The framing device is also a way of exposing our own complicity in the myth-making process. The audience can choose to view the mechanism laid bare before them, or immerse themselves in the slick documentary itself as it plays out on mounted screens above. There's a pleasure to be found in “the way that society puts this status on people who are rock musicians”, says McManus. “This huge idolatry of them and how we all feed that idea of what a rock god is, that they're these people who do things we wish we could do. How we help them become these bigger-than-life figures.”

At the same time, Rogers says, there's a genuine desire to make something meaningful behind both Applespiel the band and the kinds of real-world figures they represent. “I grew up playing in bands and if I'm analysing myself, I played in bands because I wanted to do something with my friends, to be cool, have power from that, but you also want to make something real that says something.”

“The characters are sort of based on ourselves,” says McManus, “but with tropes from music documentaries thrown in, like the crazy visionary or the one who drinks too much.”

Rogers says that the band's size and the hectic spirit you get when members aren't exactly at “this crazy level of virtuosity” gives the outfit a sound that might be comparable to early Arcade Fire or Architecture in Helsinki.

“There's no one lead singer, no one lead guitarist. It's more mutable than that. Which is more interesting as a way of focusing it less on one individual member and more on the band.”

Applespiel's own structure is just as organic. The eight met while studying at the University of Woolongong and came up with a name any member could use when creating performance-based work.

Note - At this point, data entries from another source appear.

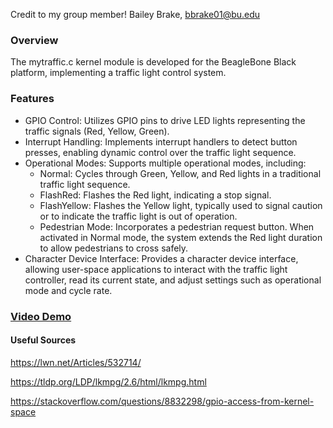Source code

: Credit to my group member!
Bailey Brake, bbrake01@bu.edu

### Overview
The mytraffic.c kernel module is developed for the BeagleBone Black platform, implementing a traffic light control system.

### Features
- GPIO Control: Utilizes GPIO pins to drive LED lights representing the traffic signals (Red, Yellow, Green).
- Interrupt Handling: Implements interrupt handlers to detect button presses, enabling dynamic control over the traffic light sequence.
- Operational Modes: Supports multiple operational modes, including:
  - Normal: Cycles through Green, Yellow, and Red lights in a traditional traffic light sequence.
  - FlashRed: Flashes the Red light, indicating a stop signal.
  - FlashYellow: Flashes the Yellow light, typically used to signal caution or to indicate the traffic light is out of operation.
  - Pedestrian Mode: Incorporates a pedestrian request button. When activated in Normal mode, the system extends the Red light duration to allow pedestrians to cross safely.
- Character Device Interface: Provides a character device interface, allowing user-space applications to interact with the traffic light controller, read its current state, and adjust settings such as operational mode and cycle rate.

### [Video Demo](https://drive.google.com/file/d/18_GiqllerLbfk5ggrCfGPLZQ_byBX0XD/view?usp=share_link)

#### Useful Sources

https://lwn.net/Articles/532714/

https://tldp.org/LDP/lkmpg/2.6/html/lkmpg.html

https://stackoverflow.com/questions/8832298/gpio-access-from-kernel-space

Applespiel works have “no director, everybody writes, everybody devises,” says Rogers. “It's a great process where everybody has an investment in it and everybody works together to this vision. Within Applespiel there's the same kind of conflicts that happen in a band, around creative control, how ideas get out and what ideas get out.”

“We called it the Wu Tang model,” says McManus. “We're all in the clan but not everyone has a solo in every song. This is actually the first project where all eight of us are in it and were completely involved from the beginning.”

Applespiel Make a Band and Take on the Recording Industry plays Malthouse Theatre, September 3 to 13.